**Exercise aim**
Nothing but the lines from the one that contains "把两个碳棒分别跟电源的两极相" through the end of the listing should appear, set down exactly.

··· Given records

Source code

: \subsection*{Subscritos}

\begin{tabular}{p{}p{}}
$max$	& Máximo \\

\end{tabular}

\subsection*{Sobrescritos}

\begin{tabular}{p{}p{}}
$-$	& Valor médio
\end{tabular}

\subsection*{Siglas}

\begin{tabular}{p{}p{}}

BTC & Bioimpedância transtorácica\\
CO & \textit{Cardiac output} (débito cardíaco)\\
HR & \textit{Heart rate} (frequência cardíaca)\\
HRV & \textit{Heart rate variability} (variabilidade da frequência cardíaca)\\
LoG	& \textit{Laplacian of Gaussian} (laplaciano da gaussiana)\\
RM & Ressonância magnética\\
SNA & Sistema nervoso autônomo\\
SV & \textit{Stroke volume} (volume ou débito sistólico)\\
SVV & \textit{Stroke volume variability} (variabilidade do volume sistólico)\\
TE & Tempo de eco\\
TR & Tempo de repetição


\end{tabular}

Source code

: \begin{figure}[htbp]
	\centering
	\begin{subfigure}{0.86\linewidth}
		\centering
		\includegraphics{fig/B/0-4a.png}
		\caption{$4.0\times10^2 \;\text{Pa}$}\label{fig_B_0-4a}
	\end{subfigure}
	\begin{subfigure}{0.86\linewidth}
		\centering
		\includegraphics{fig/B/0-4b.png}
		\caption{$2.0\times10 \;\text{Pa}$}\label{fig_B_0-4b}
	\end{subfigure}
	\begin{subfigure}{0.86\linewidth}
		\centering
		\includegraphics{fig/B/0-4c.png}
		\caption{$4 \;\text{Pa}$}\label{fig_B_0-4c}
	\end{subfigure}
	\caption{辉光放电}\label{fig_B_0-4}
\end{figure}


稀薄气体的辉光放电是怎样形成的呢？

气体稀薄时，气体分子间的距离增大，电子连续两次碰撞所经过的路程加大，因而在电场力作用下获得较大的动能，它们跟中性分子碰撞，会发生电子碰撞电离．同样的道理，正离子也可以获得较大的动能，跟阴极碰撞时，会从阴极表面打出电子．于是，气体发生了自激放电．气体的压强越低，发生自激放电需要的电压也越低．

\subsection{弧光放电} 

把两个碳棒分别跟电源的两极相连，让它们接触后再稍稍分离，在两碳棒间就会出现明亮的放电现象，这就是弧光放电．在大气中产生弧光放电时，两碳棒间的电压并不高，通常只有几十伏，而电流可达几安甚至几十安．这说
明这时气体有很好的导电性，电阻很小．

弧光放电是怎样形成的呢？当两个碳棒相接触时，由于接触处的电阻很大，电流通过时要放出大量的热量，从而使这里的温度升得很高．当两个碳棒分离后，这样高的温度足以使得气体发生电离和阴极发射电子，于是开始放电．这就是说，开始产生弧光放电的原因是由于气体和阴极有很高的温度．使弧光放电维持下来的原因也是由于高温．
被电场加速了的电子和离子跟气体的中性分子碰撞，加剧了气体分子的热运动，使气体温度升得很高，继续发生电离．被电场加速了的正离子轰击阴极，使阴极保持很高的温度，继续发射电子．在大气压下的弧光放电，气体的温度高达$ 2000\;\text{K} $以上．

······

**Answer section**
把两个碳棒分别跟电源的两极相连，让它们接触后再稍稍分离，在两碳棒间就会出现明亮的放电现象，这就是弧光放电．在大气中产生弧光放电时，两碳棒间的电压并不高，通常只有几十伏，而电流可达几安甚至几十安．这说
明这时气体有很好的导电性，电阻很小．

弧光放电是怎样形成的呢？当两个碳棒相接触时，由于接触处的电阻很大，电流通过时要放出大量的热量，从而使这里的温度升得很高．当两个碳棒分离后，这样高的温度足以使得气体发生电离和阴极发射电子，于是开始放电．这就是说，开始产生弧光放电的原因是由于气体和阴极有很高的温度．使弧光放电维持下来的原因也是由于高温．
被电场加速了的电子和离子跟气体的中性分子碰撞，加剧了气体分子的热运动，使气体温度升得很高，继续发生电离．被电场加速了的正离子轰击阴极，使阴极保持很高的温度，继续发射电子．在大气压下的弧光放电，气体的温度高达$ 2000\;\text{K} $以上．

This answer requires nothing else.